La tradición católica tiene mucho que enseñarnos sobre la buena educación. El punto inicial es que a todo ser humano Dios le ha concedido una dignidad que le hace merecedor de respeto. O, en palabras de la Declaración de Independencia, que: "Sostenemos como evidentes en sí mismas estas verdades: que todos los hombres son creados iguales; que son dotados por su Creador de ciertos derechos inalienables; que entre éstos están la vida, la libertad y la búsqueda de la felicidad".

La Biblia también tiene mucho que decir sobre cómo nos hablamos unos a otros. Dos historias en particular se dirigen a la forma en la que utilizamos el lenguaje. El Génesis nos habla de una autoridad que pretendía retar la autoridad de Dios construyendo una torre tan alta que alcanzase el cielo. Dios respondió convirtiendo a la humanidad en un babel de lenguas, incapaz de comprender a los demás o de trabajar juntos. La arrogancia de la humanidad -el pecado original reflejado en la narración del Jardín del Edén- rompió la unidad de la humanidad. El lenguaje se convirtió en una fuente de conflicto, de guerra y de odio. El lenguaje perdió su santidad.

Pero el lenguaje fue redimido en Pentecostés. Los Hechos de los Apóstoles describen como, cuando los discípulos fueron llenados por el Espíritu Santo, las personas de todas las procedencias linguísticas les comprendían. La santidad del lenguaje había sido restaurada. Así es como debemos utilizar el lenguaje: para traer comprensión y hablar de fe, de esperanza y de amor.

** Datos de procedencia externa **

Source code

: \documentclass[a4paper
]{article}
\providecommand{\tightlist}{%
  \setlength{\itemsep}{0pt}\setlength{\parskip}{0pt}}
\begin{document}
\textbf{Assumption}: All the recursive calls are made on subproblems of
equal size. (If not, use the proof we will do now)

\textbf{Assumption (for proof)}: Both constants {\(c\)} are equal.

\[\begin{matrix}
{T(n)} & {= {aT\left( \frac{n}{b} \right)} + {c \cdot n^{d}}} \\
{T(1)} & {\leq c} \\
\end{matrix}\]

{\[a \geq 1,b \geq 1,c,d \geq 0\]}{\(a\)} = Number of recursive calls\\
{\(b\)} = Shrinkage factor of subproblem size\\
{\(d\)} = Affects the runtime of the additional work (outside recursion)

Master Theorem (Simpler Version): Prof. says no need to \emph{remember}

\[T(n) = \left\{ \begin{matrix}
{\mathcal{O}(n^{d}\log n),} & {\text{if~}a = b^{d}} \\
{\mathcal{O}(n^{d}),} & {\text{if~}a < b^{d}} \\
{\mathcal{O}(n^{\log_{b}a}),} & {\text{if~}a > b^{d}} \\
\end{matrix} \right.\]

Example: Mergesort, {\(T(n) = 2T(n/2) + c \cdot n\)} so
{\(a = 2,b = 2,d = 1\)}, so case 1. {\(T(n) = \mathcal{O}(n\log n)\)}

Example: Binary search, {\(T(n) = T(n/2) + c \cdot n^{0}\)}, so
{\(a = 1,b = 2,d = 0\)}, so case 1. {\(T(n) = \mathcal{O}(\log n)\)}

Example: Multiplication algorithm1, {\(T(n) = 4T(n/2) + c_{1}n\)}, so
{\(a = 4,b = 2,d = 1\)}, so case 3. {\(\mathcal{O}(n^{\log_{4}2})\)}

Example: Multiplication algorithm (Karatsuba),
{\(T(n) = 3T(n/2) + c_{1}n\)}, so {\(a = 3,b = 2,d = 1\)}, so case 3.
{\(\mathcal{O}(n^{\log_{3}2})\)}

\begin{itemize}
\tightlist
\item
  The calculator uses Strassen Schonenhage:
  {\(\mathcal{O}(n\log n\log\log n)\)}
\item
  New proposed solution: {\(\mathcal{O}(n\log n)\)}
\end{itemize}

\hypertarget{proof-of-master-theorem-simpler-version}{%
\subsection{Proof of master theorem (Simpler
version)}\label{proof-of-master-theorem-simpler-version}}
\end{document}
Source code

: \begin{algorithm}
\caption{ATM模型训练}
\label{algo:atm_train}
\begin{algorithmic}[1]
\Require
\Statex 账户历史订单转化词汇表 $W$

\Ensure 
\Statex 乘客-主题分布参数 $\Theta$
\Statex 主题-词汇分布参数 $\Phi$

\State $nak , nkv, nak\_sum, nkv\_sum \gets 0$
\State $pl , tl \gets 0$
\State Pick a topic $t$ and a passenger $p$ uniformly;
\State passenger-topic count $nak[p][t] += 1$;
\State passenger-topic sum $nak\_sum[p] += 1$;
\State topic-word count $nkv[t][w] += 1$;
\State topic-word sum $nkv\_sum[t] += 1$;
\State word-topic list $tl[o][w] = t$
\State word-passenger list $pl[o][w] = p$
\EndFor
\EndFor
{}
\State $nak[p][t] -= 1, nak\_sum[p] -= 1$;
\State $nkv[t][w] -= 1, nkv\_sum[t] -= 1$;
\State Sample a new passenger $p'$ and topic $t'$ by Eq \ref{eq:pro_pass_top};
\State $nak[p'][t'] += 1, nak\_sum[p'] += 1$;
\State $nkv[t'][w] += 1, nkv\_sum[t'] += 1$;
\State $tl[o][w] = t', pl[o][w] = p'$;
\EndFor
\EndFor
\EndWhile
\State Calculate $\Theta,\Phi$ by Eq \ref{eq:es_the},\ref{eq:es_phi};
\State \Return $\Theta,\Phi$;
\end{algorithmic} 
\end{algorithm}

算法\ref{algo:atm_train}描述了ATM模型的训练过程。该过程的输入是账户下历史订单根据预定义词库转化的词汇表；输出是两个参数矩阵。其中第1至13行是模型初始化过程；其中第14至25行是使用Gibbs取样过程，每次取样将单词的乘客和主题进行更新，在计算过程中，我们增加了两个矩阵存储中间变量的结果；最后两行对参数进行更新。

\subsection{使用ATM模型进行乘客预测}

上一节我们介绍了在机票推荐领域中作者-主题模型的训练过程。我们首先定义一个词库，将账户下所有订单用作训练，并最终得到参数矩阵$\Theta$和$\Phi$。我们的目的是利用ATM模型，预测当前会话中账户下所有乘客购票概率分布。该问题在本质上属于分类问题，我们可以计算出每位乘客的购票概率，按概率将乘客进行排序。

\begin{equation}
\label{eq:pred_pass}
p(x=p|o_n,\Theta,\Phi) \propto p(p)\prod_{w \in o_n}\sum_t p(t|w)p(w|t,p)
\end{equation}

El viento cultural contra la buena educación es fuerte. Las cabezas gritantes de las televisiones, las fortunas invertidas en propaganda y el "salvaje oeste" de las redes sociales hacen difícil el comprometerse en un diálogo razonable. Recuerdo la crítica de mi profesor de homilética de una homilía de "práctica" que era especialmente argumentativa, cerrada y expresada con elevados decibelios. La desestimó como: "contenido débil, chillada como en el infierno".

La cortesía en el lenguaje demuestra fortaleza -no debilidad- de pensamiento, palabra y convicción. Es una forma de hablar y de actuar que se toma seriamente lo que yo creo y lo que creen los demás. Incluye un robusto y apasionado compromiso con aquellos que tienen distinos puntos de vista. Asume que los lazos que nos unen son mucho más importantes que las diferencias que nos separan en importantes asuntos sociales o políticos. Un corolario es que las personas viven y aprenden en comunidades, sean estas familias, comunidades de fe, grupos de afinidad y sociedades civiles. La caridad nos exige trabajar con y entre estas comunidades, para objetivos comunes.

El verdadero respeto no es la ignorancia consciente de las diferencias de opinión. Se construye sobre la integridad, que es consistencia en nuestras creencias y en nuestros actos. Cuando afirmamos seguir a Aquel que nos llamó a amar a nuestros enemigos pero dirigimos agrias diátribas hacia aquellos que son incluso mínimamente críticos con nuestras posiciones, perdemos toda credibilidad. Y debemos de ser cuidadosos de tratar a aquellos de nuestra propia comunidad de fe tan caritativamente como a los de fuera. Las personas con fe demuestran integridad solo cuando nuestras conversaciones ad intra son tan respetuosas y cuidadosas como nuestras conversaciones y diálogos ad extra.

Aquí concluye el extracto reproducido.